— INSTRUCTIONS FOR THE TASK —
Search the data for the string "使用命令" and copy each line where it turns up.

Saved entries
--------

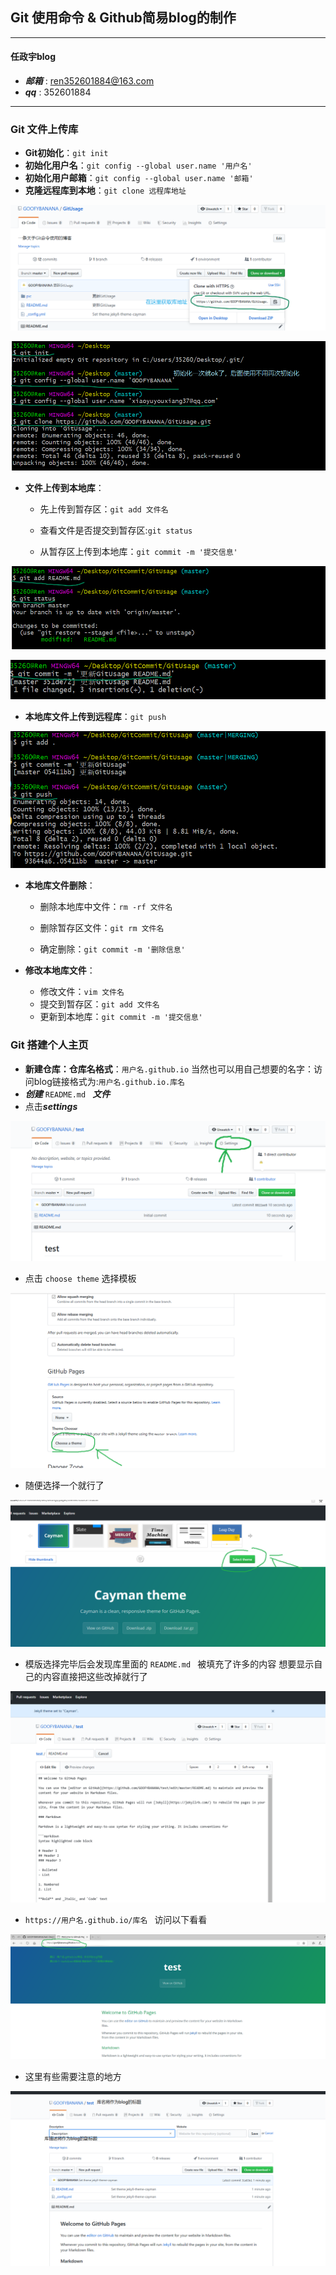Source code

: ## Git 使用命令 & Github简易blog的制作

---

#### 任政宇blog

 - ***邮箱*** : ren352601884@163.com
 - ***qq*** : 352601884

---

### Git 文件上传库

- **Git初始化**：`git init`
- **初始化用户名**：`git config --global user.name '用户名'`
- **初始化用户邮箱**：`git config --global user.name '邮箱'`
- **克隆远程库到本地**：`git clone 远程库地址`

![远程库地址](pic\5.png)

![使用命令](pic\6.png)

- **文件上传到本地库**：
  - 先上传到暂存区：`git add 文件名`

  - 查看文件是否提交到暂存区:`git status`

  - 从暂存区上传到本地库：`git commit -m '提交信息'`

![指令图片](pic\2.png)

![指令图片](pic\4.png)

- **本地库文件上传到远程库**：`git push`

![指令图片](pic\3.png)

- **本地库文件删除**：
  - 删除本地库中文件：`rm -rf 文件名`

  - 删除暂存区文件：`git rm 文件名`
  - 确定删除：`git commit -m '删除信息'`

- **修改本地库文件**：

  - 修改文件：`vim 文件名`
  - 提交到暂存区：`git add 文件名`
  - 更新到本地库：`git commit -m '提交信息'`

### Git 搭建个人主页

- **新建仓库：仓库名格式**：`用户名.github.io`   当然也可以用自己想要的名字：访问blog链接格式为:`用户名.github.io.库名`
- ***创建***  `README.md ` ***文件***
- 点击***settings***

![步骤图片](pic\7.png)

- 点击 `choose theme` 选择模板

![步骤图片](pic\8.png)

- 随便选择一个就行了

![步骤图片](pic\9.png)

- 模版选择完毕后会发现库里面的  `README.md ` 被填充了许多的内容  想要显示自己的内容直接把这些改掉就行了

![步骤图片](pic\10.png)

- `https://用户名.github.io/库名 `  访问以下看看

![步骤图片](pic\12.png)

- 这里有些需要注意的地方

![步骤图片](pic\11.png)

--------

— WRITTEN REPLY —
: ## Git 使用命令 & Github简易blog的制作
![使用命令](pic\6.png)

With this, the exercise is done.